An influential psychological theory which supports the idea that stories help us organize new perceptions and thus create knowledge is Schema Theory Cognitive psychologists Schank and Abelson (1995) claim that stories function as mental frameworks, so-called schemas based on which we organize and remember experience. They say that “all human knowledge is based on stories constructed around past experiences” and that “new experiences are interpreted in terms of old stories” (1).

This idea is a powerful underlying reason for using stories in our classrooms. Regular engagement with narrative patterns enables us to gradually develop abstract thinking. It appears that the more stories we hear, read, and make up, the smarter we become.

Therefore, when it comes to the role of stories in cognitive development, we must remember that experiences with stories will not only increase learners’ knowledge in different areas, but they will also stimulate their imagination and cognitive development.

2. Stories create engaging contexts for language learning

Research as well as our experiences as teachers and learners tell us that we learn best through engaging and imaginative contexts, through tasks where we can involve our cognition, emotions, and creativity. Good stories will meet these requirements: they engage learners’ minds and emotions through relatable situations and characters, and they challenge learners to think about what they read.

Beside boosting learners’ motivation, stories also support language development: new words and language structures are more easily understood, remembered when they are embedded in a narrative context. Regular exposure to stories and extensive reading in and outside the classroom can be significant sources of incidental vocabulary learning, while they also promote the acquisition of language structures, and the language style used in stories (Krashen, 1993). Research also highlights that the acquisition of new words is most successful when students find the readings culturally relevant: in Elley’s study (1989) word recall was more significant when the students found the story emotionally engaging.

3. Stories provide opportunities for interaction

If stories deal with themes and topics that students find relatable, they can become good starting points for a discussion. Classroom-based studies reveal that in literature-based foreign language classes teachers ask significantly more genuine questions, and student output is more extensive and includes more negotiation than in classes where discussions revolve around coursebook texts (Ghosn, 2013; Lugossy, 2012). This is the reason why, when using young adult fiction in the foreign language class, the story-based discussion and follow-up tasks can be just as important in terms of language benefits as the reading itself. Using stories creates room for a dialogue in which learners construct their knowledge of language, literacy and other subjects in interaction with one another and with the teacher.

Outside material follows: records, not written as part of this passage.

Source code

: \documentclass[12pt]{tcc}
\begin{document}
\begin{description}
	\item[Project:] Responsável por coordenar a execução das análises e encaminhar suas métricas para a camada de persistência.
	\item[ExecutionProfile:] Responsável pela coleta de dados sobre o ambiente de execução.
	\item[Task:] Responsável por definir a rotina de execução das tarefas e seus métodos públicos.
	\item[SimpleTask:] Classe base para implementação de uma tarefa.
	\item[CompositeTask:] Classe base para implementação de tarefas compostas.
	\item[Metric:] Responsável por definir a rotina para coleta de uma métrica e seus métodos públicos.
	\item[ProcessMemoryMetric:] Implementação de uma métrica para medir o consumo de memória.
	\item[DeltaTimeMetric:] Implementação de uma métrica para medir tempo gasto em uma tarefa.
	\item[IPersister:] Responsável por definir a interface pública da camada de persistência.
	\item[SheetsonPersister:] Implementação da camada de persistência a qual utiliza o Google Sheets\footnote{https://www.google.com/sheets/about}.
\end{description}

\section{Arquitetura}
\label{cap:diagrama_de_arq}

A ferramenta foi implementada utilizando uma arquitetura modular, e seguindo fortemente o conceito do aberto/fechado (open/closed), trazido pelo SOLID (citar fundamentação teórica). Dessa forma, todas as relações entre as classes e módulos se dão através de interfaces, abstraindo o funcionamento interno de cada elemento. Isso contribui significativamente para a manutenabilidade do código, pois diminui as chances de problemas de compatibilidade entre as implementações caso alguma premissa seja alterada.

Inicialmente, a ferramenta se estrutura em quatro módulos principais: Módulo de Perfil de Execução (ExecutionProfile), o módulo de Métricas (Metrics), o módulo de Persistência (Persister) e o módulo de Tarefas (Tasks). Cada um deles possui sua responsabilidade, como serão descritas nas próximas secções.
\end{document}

Main Ideas why stories are important

The main ideas what stories are important in the language classroom are that stories:

  • organize and transmit human knowledge
  • are crucial in developing personal and social identities and in building communities
  • boost motivation in the classroom
  • provide the basis for social interaction and language learning in the language class
  • form the basis for speaking, reading, listening and writing tasks.

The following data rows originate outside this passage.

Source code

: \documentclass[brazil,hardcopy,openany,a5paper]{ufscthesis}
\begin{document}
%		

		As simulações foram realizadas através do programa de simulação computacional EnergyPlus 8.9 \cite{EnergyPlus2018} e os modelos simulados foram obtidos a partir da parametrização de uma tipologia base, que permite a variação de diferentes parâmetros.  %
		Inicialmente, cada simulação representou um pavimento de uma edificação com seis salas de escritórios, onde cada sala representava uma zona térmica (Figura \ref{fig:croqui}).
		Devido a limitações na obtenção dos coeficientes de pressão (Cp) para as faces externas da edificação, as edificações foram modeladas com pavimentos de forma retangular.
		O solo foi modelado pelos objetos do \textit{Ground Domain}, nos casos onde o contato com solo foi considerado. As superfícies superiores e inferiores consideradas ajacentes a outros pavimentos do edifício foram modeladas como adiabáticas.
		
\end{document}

Egan, K. (1998). Teaching as storytelling: An alternative approach to teaching and the curriculum. London, UK: Routledge
Elley, W. (1989). Vocabulary acquisition from listening to stories. In Reading Research Quarterly, 24(2), 174-189. doi:10.2307/747863
Ghosn, I-K. (2013). Storybridge to second language literacy: The theory, research and practice of teaching English with children’s literature. Charlotte, NC: Information Age Publishing Inc.
Krashen, S. (1993). The power of reading. Englewood, CO: Libraries Unlimited.
Lugossy, R. (2012). Constructing meaning in interaction through picture books. CEPS Journal, 2(3), 97-117.
Schank, R. C., & Abelson, R. P. (1995). Knowledge and memory: The real story. In R. S. Wyer Jr.(Ed.), Advances in social cognition. Volume VIII (pp. 1-85). Hillsdale: Lawrence Erlbaum Associates.